Background: Musculoskeletal conditions such as joint pain are a growing problem, affecting 18.8 million people in the United Kingdom. Digital health interventions (DHIs) are a potentially effective way of delivering information and supporting self-management. It is vital that the development of such interventions is transparent and can illustrate how individual components work, how they link back to the theoretical constructs they are attempting to change, and how this might influence outcomes. getUBetter is a DHI developed to address the lack of personalized, supported self-management tools available to patients with musculoskeletal conditions by providing knowledge, skills, and confidence to navigate through a self-management journey.

Objective: The aim of this study was to map a logic model of behavior change for getUBetter to illustrate how the content and functionality of the DHI are aligned with recognized behavioral theory, effective behavior change techniques, and clinical guidelines.
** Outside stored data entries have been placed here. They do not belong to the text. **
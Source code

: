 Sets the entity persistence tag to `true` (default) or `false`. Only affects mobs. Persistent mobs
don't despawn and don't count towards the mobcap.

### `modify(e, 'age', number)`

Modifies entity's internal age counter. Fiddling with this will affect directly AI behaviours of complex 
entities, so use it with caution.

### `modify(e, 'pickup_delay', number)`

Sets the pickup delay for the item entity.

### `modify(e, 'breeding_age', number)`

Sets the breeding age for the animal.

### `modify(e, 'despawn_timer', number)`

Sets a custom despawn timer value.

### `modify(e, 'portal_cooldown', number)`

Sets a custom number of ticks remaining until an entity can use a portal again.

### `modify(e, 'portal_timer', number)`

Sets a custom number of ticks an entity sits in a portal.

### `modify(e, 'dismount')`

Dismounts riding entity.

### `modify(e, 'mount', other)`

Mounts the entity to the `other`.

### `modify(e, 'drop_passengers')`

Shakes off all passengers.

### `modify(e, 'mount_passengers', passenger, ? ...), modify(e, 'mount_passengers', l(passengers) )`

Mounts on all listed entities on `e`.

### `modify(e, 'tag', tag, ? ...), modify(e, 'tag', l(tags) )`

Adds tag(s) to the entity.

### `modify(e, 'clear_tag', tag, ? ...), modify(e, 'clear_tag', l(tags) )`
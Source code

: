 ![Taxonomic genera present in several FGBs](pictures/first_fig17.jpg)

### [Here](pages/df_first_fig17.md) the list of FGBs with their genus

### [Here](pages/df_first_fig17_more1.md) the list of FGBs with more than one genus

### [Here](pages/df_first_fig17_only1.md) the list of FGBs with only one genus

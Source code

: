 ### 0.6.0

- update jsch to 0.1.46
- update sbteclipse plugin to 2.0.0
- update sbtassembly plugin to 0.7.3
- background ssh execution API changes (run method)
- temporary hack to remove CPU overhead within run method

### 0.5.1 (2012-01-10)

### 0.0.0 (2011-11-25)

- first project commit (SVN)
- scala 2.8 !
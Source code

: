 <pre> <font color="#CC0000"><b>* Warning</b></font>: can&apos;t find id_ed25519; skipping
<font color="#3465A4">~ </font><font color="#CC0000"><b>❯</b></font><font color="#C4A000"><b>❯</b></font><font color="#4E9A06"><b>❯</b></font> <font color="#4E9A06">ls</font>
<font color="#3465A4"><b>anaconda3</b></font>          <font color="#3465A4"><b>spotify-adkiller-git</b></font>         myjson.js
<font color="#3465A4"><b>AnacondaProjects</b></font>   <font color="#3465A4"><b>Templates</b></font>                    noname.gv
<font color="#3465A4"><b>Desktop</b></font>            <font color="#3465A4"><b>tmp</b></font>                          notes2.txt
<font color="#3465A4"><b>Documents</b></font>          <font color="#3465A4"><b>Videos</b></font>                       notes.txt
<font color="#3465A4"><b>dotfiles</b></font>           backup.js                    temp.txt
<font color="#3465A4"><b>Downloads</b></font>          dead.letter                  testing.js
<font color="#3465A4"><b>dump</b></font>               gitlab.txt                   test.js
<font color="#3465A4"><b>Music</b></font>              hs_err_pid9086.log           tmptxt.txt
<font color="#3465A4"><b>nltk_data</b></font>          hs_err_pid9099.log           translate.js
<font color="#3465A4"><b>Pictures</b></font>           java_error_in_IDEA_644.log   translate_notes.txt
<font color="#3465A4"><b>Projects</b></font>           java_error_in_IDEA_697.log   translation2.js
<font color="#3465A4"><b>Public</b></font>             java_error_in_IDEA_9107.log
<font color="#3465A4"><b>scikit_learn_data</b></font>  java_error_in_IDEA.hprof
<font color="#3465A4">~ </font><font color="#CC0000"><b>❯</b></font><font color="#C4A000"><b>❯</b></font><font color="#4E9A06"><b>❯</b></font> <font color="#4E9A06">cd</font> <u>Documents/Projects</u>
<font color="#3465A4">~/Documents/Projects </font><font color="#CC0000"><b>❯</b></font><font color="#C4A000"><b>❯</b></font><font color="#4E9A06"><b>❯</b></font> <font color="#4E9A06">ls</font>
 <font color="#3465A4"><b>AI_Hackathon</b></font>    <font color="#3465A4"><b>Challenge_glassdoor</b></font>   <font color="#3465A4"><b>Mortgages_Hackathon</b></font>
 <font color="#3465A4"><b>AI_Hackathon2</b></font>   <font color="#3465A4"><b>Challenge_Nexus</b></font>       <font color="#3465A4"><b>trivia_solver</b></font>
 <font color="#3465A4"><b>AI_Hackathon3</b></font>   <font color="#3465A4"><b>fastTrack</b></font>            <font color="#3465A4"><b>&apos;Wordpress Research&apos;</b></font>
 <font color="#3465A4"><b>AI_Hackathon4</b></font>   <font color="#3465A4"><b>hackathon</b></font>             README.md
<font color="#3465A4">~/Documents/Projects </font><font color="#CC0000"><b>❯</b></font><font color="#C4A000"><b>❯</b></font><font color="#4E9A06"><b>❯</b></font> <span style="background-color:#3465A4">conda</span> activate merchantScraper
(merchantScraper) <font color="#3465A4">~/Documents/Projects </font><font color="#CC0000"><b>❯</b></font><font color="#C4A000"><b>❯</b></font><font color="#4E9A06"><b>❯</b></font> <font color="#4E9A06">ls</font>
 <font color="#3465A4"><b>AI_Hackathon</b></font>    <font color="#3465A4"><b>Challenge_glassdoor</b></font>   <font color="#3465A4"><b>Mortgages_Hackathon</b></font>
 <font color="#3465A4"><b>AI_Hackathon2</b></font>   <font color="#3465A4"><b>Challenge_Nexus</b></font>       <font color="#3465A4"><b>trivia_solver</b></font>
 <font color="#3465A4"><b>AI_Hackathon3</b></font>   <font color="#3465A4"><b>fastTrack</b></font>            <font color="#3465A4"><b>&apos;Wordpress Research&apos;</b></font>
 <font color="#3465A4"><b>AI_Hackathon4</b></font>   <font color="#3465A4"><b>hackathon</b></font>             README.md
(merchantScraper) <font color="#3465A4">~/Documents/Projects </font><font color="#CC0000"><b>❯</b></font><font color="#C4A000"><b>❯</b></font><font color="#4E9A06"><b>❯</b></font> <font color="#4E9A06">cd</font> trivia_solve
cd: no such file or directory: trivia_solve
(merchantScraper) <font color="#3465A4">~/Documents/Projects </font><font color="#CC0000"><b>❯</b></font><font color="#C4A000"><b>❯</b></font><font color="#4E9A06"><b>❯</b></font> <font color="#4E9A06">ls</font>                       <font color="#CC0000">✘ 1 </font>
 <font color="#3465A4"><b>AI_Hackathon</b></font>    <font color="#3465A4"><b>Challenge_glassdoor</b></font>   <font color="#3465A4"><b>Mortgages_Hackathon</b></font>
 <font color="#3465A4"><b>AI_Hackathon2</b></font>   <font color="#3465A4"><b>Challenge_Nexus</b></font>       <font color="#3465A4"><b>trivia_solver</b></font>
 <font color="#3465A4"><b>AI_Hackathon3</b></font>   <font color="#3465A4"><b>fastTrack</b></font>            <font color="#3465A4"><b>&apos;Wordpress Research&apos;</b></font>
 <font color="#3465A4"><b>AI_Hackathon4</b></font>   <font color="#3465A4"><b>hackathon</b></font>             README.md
Methods: A range of behavior change models and frameworks were used, including the behavior change wheel and persuasive systems design framework, to map the logic model of behavior change underpinning getUBetter. The three main stages included understanding the behavior the intervention is attempting to change, identifying which elements of the intervention might bring about the desired change in behavior, and describing intervention content and how this can be optimally implemented.

Results: The content was mapped to 25 behavior change techniques, including information about health consequences, instruction on how to perform a behavior, reducing negative emotions, and verbal persuasion about capability. Mapping to the persuasive system design framework illustrated the use of a number of persuasive design principles, including tailoring, personalization, simulation, and reminders.

Conclusions: This process enabled the proposed mechanisms of action and theoretical foundations of getUBetter to be comprehensively described, highlighting the key techniques used to support patients to self-manage their condition. These findings provide guidance for the ongoing evaluation of the effectiveness (including quality of engagement) of the intervention and highlight areas that might be strengthened in future iterations.

Keywords: behavior change; behavior change wheel; digital health intervention; musculoskeletal; supported self-management.